Goiter is an irregular enlargement of the thyroid gland. It can be asymptomatic or can present with symptoms of hyperthyroidism or hypothyroidism. A fat neck is a bulky neck due to excessive fat tissue buildup in the neck region.

What is a goiter?

Definition:

Goiter is an irregular enlargement of the thyroid gland. It can be asymptomatic or can present with symptoms of hyperthyroidism or hypothyroidism.

Causes:

Causes of goiter include iodine deficiency, autoimmune diseases such as Grave’s disease and Hashimoto’s disease, thyroiditis, thyroid cancer, and pregnancy.

Symptoms:

Common symptoms associated with goiter include a swollen neck, difficulty breathing, hoarseness, and distended neck veins. Less commonly, the patient will have coughing, chest tightness, and dysphagia. Symptoms of hyperthyroidism such as tachycardia, sweating, weight loss, and anxiety can be seen in goiter. Also, symptoms of hypothyroidism can manifest with thyroid swelling. These include weight gain, cold clammy skin, menstrual irregularity, bradycardia, and constipation.

Diagnosis:

Diagnosis of goiter is made after blood tests, thyroid hormone level analysis, thyroid ultrasound, thyroid scan, and radiologic investigations.

Treatment:

Asymptomatic goiter does not require treatment. In case of features of hyperthyroidism, antithyroid drugs are prescribed and levothyroxine is given if features of hypothyroidism are present. Other treatment options include radioactive iodine therapy and surgery.

What is a fat neck?

Definition:

A fat neck is a bulky neck due to excessive fat tissue buildup in the neck region.

Causes:

The most frequent reason for having a fat neck is obesity. Weight gain results in the accumulation of fat all over the body, mostly on the hips and abdomen and also the neck region. An unhealthy diet and lack of physical activity are the most common reasons for obesity. Disorders like hypothyroidism, polycystic ovarian syndrome, and Cushing’s disease can lead to weight gain. 

Symptoms and risks:

The fat neck is mostly asymptomatic however the fat deposition in the neck region increases the risk of heart disease, high cholesterol, and sleep apnea.

Diagnosis:

Diagnosis of a fat neck is by visual examination of the neck. The doctor might ask to perform deglutition to rule out thyroid disease.

Treatment:

Eating properly and exercising help reduce fat from all over the body and also the neck. Neck exercises are the main way to get rid of neck fat.
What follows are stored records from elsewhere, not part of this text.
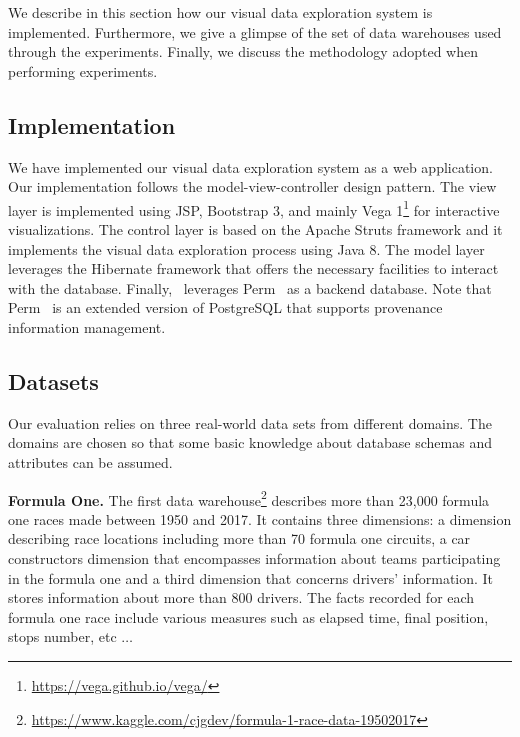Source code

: \label{sec:setup}
We describe in this section how our visual data exploration system \prototype{} is implemented.
Furthermore, we give a glimpse of the set of data warehouses used through the experiments. 
Finally, we discuss the methodology adopted when performing experiments. 

\subsection{Implementation}
We have implemented our visual data exploration system \prototype{} as a web application. 
Our implementation follows the model-view-controller design pattern. 
The view layer is implemented using JSP, Bootstrap 3, and mainly Vega 1\footnote{\url{https://vega.github.io/vega/}} for interactive visualizations.
The control layer is based on the Apache Struts framework and it implements the visual data exploration process using Java 8.
The model layer leverages the Hibernate framework that offers the necessary facilities to interact with the database. Finally, \prototype\ leverages Perm~\cite{Glavic:09} as a backend database. Note that Perm~\cite{Glavic:09} is an extended version of PostgreSQL that supports provenance information management. 




\subsection{Datasets}
\label{evlin-ds}
Our evaluation relies on three real-world data sets from different domains.
The domains are chosen so that some basic knowledge about database schemas and attributes can be assumed.





\noindent \textbf{Formula One. } The first data warehouse\footnote{\url{https://www.kaggle.com/cjgdev/formula-1-race-data-19502017}} describes more than 23,000 formula one races made between 1950 and 2017. 
It contains three dimensions: a dimension describing race locations including more than 70 formula one circuits, a car constructors dimension that encompasses information about teams participating in the formula one and a third dimension that concerns drivers' information. It stores information about more than 800 drivers.
The facts recorded for each formula one race include various measures such as elapsed time, final position, stops number, etc $\ldots$

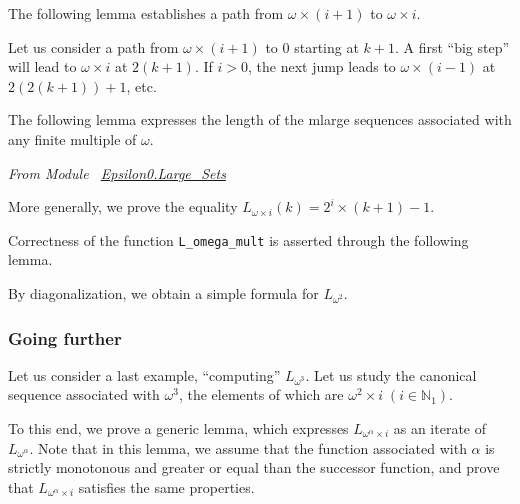 The following lemma establishes a path from $\omega\times ( i+1)$ to
$\omega \times i$.



Let us consider a path from  $\omega\times(i+1)$ to $0$ starting at $k+1$.
A first ``big step'' will lead to $\omega\times i$ at $2(k+1)$. If $i>0$, the
next jump leads to $\omega\times(i-1)$ at $2(2(k+1))+1$, etc.

The following lemma expresses the length of the mlarge sequences associated with any finite multiple of $\omega$.




\emph{From Module~ \href{../theories/html/hydras.Epsilon0.Large_Sets.html\#L_omega_mult}{Epsilon0.Large\_Sets}}



More generally, we prove the equality $L_{\omega\times i}(k)=2^i\times(k+1)-1$.




Correctness of the function \texttt{L\_omega\_mult} is asserted through the following lemma.




By diagonalization, we obtain a simple formula for $L_{\omega^2}$.














\subsubsection{Going further}
Let us consider a last example, ``computing'' $L_{\omega^3}$.
Let us study the canonical sequence associated with $\omega^3$, the elements of which are 
$\omega^2\times i\;(i\in\mathbb{N}_1)$.

To this end, we prove a generic lemma, which expresses $L_{\omega^\alpha\times i}$ as an iterate of $L_{\omega^\alpha}$. Note that in this lemma, we assume that the function associated with $\alpha$ is strictly monotonous and
greater or equal than the successor function, and prove that $L_{\omega^\alpha\times i}$ satisfies  the same properties.


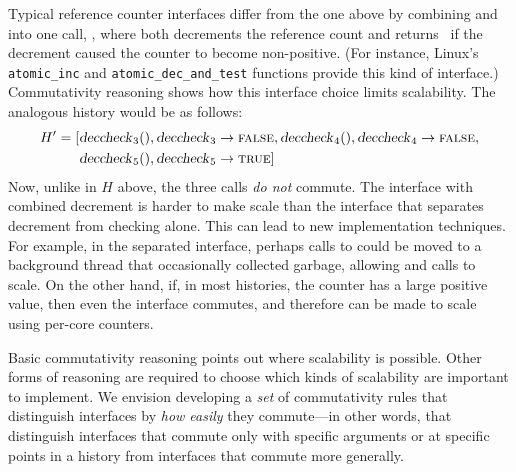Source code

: Typical reference counter interfaces differ from the one above by
combining  and  into one call, , where
 both decrements the reference count and returns
\TRUE\ if the decrement caused the counter to become non-positive.
%
(For instance, Linux's \verb+atomic_inc+ and \verb+atomic_dec_and_test+
functions provide this kind of interface.)
%
Commutativity reasoning shows how this interface choice limits
scalability.
%
The analogous history would be as follows:
%
\begin{align*}
H' = [&\text{\textsl{deccheck}}_{3}(), \text{\textsl{deccheck}}_{3} \rightarrow \textsc{false},
	\text{\textsl{deccheck}}_{4}(), \text{\textsl{deccheck}}_{4} \rightarrow \textsc{false}, \\
&\text{\textsl{deccheck}}_{5}(), \text{\textsl{deccheck}}_{5} \rightarrow \textsc{true}]
\end{align*}
%
Now, unlike in $H$ above, the three  calls \emph{do not}
commute.
%
The interface with combined decrement is harder to make scale than
the interface that separates decrement from checking alone.
%
This can lead to new implementation techniques.
%
For example, in the separated interface, perhaps
calls to  could be moved to a background
thread that occasionally collected garbage, allowing  and
 calls to scale.
%
On the other hand, if, in most histories, the counter has a large
positive value, then even the  interface commutes, and
therefore can be made to scale using per-core counters.

Basic commutativity reasoning points out where scalability is possible.
%
Other forms of reasoning are required to choose which kinds of
scalability are important to implement.
%
We envision developing a \emph{set} of commutativity rules that
distinguish interfaces by \emph{how easily} they commute---in other
words, that distinguish interfaces that commute only with specific
arguments or at specific points in a history from interfaces that
commute more generally.


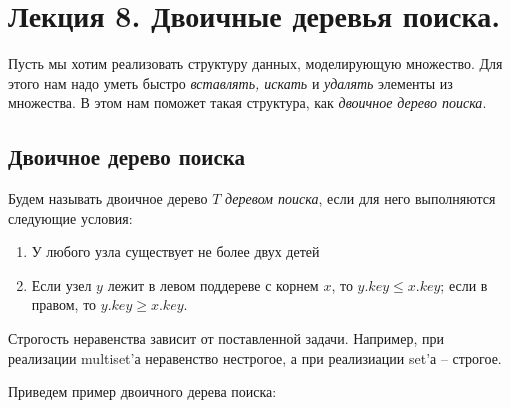 \documentclass[../main.tex]{subfiles}
\begin{document}
	\section{Лекция 8. Двоичные деревья поиска.}
	
	Пусть мы хотим реализовать структуру данных, моделирующую множество. Для этого нам надо уметь быстро \textit{вставлять, искать} и \textit{удалять} элементы из множества. В этом нам поможет такая структура, как \textit{двоичное дерево поиска}.
	
	\subsection{Двоичное дерево поиска}
	
	Будем называть двоичное дерево $T$ \textit{деревом поиска}, если для него выполняются следующие условия:
	\begin{enumerate}
		\item У любого узла существует не более двух детей
		\item Если узел $y$ лежит в левом поддереве с корнем $x$, то $y.key \leqslant x.key$; если в правом, то $y.key \geqslant x.key$.
	\end{enumerate}

	\begin{remark}
		Строгость неравенства зависит от поставленной задачи. Например, при реализации multiset'а неравенство нестрогое, а при реализиации set'а -- строгое.
	\end{remark}
	
	Приведем пример двоичного дерева поиска:
	
	\begin{center}
	\end{center}
\end{document}
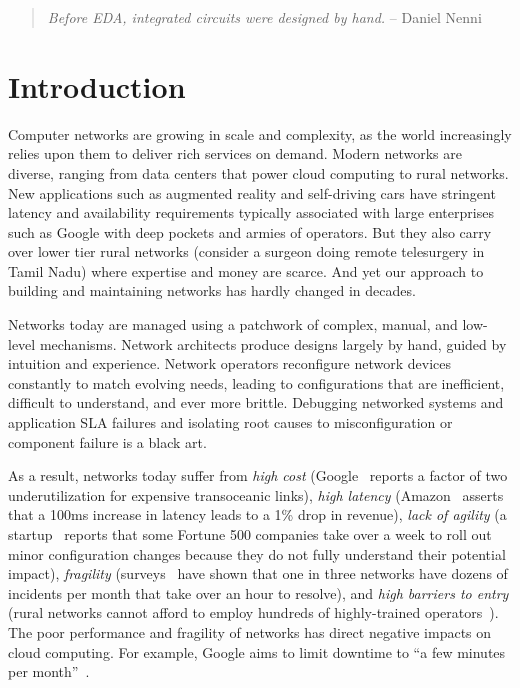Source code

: \begin{quote}
{\em Before EDA, integrated circuits were designed by hand.} -- Daniel Nenni~\cite{wikicite}
\vspace{-2mm}
\end{quote}

\section{Introduction}

Computer networks are growing in scale and complexity, as the world increasingly relies upon them to deliver rich services on demand.  Modern networks are diverse, ranging from data centers that power cloud computing to rural networks.  New applications such as augmented reality and self-driving cars have stringent latency and availability requirements typically associated with large enterprises such as Google with deep pockets and armies of operators. But they also carry over lower tier rural networks (consider a surgeon doing
remote telesurgery in Tamil Nadu) where expertise and money are scarce. And yet our approach to building and maintaining networks has hardly changed in decades.

Networks today are managed using a patchwork of complex, manual, and low-level mechanisms. Network architects produce designs largely by hand, guided by intuition and experience. Network operators reconfigure network devices constantly to match evolving needs, leading to configurations that are inefficient, difficult to understand, and ever more brittle.  Debugging
networked systems and application SLA failures and isolating root causes to  
misconfiguration or component failure is a black art.

As a result, networks today suffer from {\em high cost} (Google~\cite{b4} reports a factor of two underutilization for expensive transoceanic links), {\em high latency} (Amazon~\cite{amazon} asserts that a 100ms increase in latency leads to a 1\% drop in revenue), {\em lack of agility} (a startup~\cite{mahajan} reports that some Fortune 500 companies take over a week to roll out minor configuration changes because they do not fully understand their potential impact), {\em fragility} (surveys~\cite{atpg} have shown that one in three networks have dozens of incidents per month that take over an hour to resolve), and {\em high barriers to entry} (rural networks cannot afford to employ hundreds of highly-trained operators~\cite{barathwisp}). The poor performance and fragility of networks has direct negative impacts on cloud computing. For example, Google aims to limit downtime to ``a few minutes per month''~\cite{rameshgoogle}.

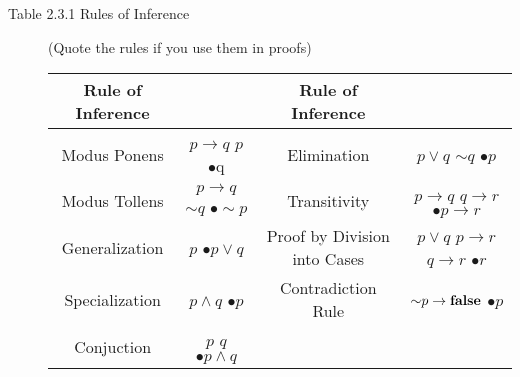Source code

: \documentclass{article}
\begin{document}
\begin{description}
\begin{table}[h]
{\begin{tabular}{|c|c|c|c|}
            \hline
        \end{tabular}}
        \label{tab:1}
    \end{table}
    \item[Table 2.3.1 Rules of Inference] (Quote the rules if you use them in proofs)
    \begin{table}[h]
    	\centering
		{
		\begin{tabular}{|c|c|c|c|} 
			\hline
			Rule of Inference & & Rule of Inference & \\
			\hline
			Modus Ponens & $p\to q$ \quad $p$ \quad $\bullet$q & Elimination & $p\lor q$ \quad ${\sim} q$ \quad $\bullet p$ \\
			Modus Tollens & $p\to q$ \quad ${\sim} q$ \quad $\bullet{\sim} p$ & Transitivity & $p\to q$ \quad $q\to r$ \quad $\bullet p\to r$ \\
			Generalization &  $p$ \quad $\bullet p\lor q$ & Proof by Division into Cases  & $p\lor q$ \quad $p\to r$ \quad $q\to r$ \quad $\bullet r$ \\
			Specialization &  $p\land q$ \quad $\bullet p$ & Contradiction Rule & ${\sim}{p}\to\text{\textbf{false}}$ \quad $\bullet p$ \\
			Conjuction & $p$ \quad $q$ \quad $\bullet p\land q$ & \ & \\
			\hline
		\end{tabular}}
		\label{tab:2}
    \end{table}
    

\end{description}
\end{document}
Difference between goiter and fat neck

Definition:

Goiter is an irregular enlargement of the thyroid gland. It can be asymptomatic or can present with symptoms of hyperthyroidism or hypothyroidism. A fat neck is a bulky neck due to excessive fat tissue buildup in the neck region.

Causes:

Causes of goiter include iodine deficiency, autoimmune diseases such as Grave’s disease and Hashimoto’s disease, thyroiditis, thyroid cancer, and pregnancy. The most frequent reason for having a fat neck is obesity. Weight gain results in the accumulation of fat all over the body, mostly on the hips and abdomen and also the neck region. An unhealthy diet and lack of physical activity are the most common reasons for obesity. Disorders like hypothyroidism, polycystic ovarian syndrome, and Cushing’s disease can lead to weight gain.

Symptoms:

Common symptoms associated with goiter include a swollen neck, difficulty breathing, hoarseness, and distended neck veins. Less commonly, the patient will have coughing, chest tightness, and dysphagia. Symptoms of hyperthyroidism such as tachycardia, sweating, weight loss, and anxiety can be seen in goiter. Also, symptoms of hypothyroidism can manifest with thyroid swelling. These include weight gain, cold clammy skin, menstrual irregularity, bradycardia, and constipation.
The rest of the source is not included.